Season 4 of Stranger Things came out in mid-2022. As always, the show made excellent use of period-appropriate music. Something that made already memorable scenes that much more so. Knowing the context for these songs might enable interested individuals to get even more enjoyment out of the whole thing.
Here is our opinion of the ten best Stranger Things Season 4 songs:
10. “Travelin’ Man” – Ricky Nelson
“Travelin’ Man” has a catchy, upbeat tune. Once upon a time, people might have seen the narrator in a more positive light. Now, he comes off as being rather scummy. Funny enough, that made “Travelin’ Man” an even better choice for the season. After all, it played during not-so-positive moments in Joyce and Murray’s storyline, which isn’t even to mention its compatibility with the traveling they did during it.
9. “You Spin Me Round (Like a Record)” – Dead or Alive
“You Spin Me Round (Like a Round)” also worked well for several reasons. First, it played during the roller rink scene, which was a good choice because roller rinks were popular places to have fun for high school students during the 1980s. Second, while the song isn’t necessarily set at a roller rink, it does talk a great deal about going round and round. Third, “You Spin Me Round (Like a Round)” is about wanting to join in on someone else’s fun, which is very much in line with Eleven’s initial thoughts in the scene.
8. “Fire and Rain” – James Taylor
Many people feared that Steve or Nancy would die during the season when “Fire and Rain” came on. Primarily, that is because the song expressed James Taylor’s feelings about the death of a childhood friend. On top of that, Steve and Nancy were talking about their dreams for the future, which can be a death flag because it is an easy way for storytellers to make someone’s death more poignant. Fortunately, both characters made it. Despite this, the song still works because it comes from the same kind of vulnerability they showed in the scene.
7. “Psycho Killer” – Talking Heads
As the story goes, “Psycho Killer” was meant to depict the thoughts of a serial killer with a disturbed mind. It isn’t a 100 percent perfect fit for its moment in the season. However, “Psycho Killer” still worked quite well for a group of jocks intent on visiting some mob justice on someone they believe to be a depraved murderer.
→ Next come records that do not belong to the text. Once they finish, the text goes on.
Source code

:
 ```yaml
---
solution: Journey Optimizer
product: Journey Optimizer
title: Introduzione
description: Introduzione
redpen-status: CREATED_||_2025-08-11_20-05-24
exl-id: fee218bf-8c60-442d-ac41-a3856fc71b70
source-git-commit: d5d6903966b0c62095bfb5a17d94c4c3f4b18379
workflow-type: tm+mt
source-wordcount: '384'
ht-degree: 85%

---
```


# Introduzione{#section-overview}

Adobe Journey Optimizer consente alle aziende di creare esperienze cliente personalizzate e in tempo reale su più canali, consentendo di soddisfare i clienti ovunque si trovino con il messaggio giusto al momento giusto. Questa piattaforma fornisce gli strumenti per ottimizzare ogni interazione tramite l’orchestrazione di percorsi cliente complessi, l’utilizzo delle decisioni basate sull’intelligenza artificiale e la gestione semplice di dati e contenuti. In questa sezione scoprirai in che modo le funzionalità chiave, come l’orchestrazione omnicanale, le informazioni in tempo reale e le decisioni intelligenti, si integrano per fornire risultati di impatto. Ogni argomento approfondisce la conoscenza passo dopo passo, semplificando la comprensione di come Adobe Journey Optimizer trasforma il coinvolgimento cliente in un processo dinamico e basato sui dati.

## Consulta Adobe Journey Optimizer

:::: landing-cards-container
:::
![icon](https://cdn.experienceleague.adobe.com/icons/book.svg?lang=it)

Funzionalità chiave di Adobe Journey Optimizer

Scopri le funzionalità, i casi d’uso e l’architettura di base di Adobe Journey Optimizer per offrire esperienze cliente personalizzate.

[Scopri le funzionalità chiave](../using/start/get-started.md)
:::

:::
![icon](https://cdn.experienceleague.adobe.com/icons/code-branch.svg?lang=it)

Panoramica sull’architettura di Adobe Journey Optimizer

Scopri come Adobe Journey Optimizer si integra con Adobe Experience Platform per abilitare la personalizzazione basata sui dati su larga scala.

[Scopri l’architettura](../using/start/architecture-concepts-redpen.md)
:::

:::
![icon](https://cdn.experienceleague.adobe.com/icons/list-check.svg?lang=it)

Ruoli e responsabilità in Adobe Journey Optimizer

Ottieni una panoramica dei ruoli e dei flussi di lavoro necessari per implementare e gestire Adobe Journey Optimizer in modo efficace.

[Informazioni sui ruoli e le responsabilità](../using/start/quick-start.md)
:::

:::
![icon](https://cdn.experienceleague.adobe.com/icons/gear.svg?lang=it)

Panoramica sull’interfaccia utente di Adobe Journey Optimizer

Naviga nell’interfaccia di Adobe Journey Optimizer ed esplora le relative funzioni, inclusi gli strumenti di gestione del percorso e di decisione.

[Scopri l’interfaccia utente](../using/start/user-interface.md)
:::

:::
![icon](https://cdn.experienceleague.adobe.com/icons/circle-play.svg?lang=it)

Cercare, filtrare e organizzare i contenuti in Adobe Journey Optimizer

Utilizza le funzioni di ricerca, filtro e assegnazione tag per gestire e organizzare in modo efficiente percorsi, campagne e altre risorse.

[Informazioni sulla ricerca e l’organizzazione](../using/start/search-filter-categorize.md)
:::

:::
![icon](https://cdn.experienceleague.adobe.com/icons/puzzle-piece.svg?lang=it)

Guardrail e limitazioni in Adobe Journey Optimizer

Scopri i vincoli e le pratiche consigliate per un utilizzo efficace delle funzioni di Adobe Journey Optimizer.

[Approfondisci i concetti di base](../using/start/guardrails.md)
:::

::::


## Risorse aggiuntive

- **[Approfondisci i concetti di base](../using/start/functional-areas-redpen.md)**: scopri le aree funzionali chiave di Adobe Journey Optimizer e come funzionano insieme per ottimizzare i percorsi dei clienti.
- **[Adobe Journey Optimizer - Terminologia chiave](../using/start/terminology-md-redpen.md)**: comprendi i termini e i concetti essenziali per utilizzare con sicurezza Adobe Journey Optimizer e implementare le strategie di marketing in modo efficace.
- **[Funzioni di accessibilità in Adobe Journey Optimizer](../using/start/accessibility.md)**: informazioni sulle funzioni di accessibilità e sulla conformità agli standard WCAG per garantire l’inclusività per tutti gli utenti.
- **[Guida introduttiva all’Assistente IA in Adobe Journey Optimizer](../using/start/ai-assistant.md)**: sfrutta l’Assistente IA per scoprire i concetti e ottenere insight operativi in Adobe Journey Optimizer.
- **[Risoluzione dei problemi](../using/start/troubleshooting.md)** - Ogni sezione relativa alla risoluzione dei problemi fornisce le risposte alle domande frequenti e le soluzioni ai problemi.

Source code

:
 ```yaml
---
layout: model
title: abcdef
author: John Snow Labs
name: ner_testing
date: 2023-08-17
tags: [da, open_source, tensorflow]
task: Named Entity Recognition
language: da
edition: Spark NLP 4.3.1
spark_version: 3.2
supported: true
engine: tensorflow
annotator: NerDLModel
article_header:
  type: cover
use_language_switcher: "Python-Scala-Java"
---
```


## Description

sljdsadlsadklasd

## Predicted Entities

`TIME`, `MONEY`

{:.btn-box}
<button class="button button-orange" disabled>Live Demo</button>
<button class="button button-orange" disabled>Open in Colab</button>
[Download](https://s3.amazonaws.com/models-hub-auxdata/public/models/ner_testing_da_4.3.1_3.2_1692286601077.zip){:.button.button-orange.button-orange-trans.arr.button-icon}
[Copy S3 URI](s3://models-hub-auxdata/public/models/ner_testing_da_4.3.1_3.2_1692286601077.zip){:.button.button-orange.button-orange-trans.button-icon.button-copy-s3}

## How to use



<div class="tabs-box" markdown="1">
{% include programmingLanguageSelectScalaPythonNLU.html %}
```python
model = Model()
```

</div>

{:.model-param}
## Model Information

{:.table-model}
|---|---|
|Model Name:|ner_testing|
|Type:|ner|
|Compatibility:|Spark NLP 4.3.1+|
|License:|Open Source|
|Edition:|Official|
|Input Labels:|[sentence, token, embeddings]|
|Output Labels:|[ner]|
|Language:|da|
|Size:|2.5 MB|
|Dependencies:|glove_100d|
6. “Rock Me Amadeus” – Falco
“Rock Me Amadeus” is meant to depict Mozart as a rock star before the age of rock stars. There is some truth to that, considering the man’s fame. That said, some people have a more cynical interpretation because they think his lifestyle contributed to his early death. In that context, the song worked well in the show because Angela was flying high until she suddenly wasn’t.
5. “Detroit Rock City” – KISS
“Detroit Rock City” worked well for a sequence meant to introduce viewers to how the characters have changed. Furthermore, it was an excellent setup for the season’s moral panic themes. Nowadays, it is rare for people to see rock and roll as the Devil’s music. Such sentiments were much stronger during the 1980s. KISS was singled out as one of the bands to blame, as shown by the oft-repeated but always-denied rumors that the name stood for “Knights in Satan’s Service.”
4. “Every Breath You Take” – The Police
People have been pointing out that “Every Breath You Take” is supposed to be sinister for decades. Despite that, many still treat it as one of the most romantic songs ever released. In Stranger Things, it is used for a fittingly creepy moment.
3. “Master of Puppets” – Metallica
“Master of Puppets” is one of those songs that inspire ominous interpretations. Sometimes, listeners point to people with wicked intentions. Other times, they suggest more supernatural possibilities. The song is more down-to-earth than interested individuals might expect. That is because it is about the destructive effect that drug addiction has on people. Regardless, “Master of Puppets” played during one of the season’s finest moments when Eddie distracted the Demobats so the rest of the group could launch a direct attack on Vecna.
2. “Separate Ways (World’s Apart)” – Journey
“Separate Ways (World’s Apart)” is a post-breakup song. The narrator is still in love with his ex. Despite this, he respects her enough that he isn’t scrambling to get her back however possible. Instead, the narrator promises he will still be there for her if she is hurt without anyone to turn to. As a result, the song is a powerful declaration of the bonds that tie people together. “Separate Ways (World’s Apart)” saw more than one use during the season. The last is particularly fitting because the main characters are together in spirit even though they are separating to carry out their parts of the plan.
1. “Running Up That Hill” – Kate Bush
Kate Bush wanted to call “Running Up That Hill” the name “Deal With God.” That didn’t happen because she was told that the song wouldn’t be allowed on the air in the more religious countries of the time. As for why Bush wanted to call it “Deal With God,” the entire idea was that the song would be about a deal with God to let a man and a woman in a relationship switch their roles to develop a better understanding of each other’s perspective. “Running Up That Hill” saw so much use during the season that it might as well be its theme.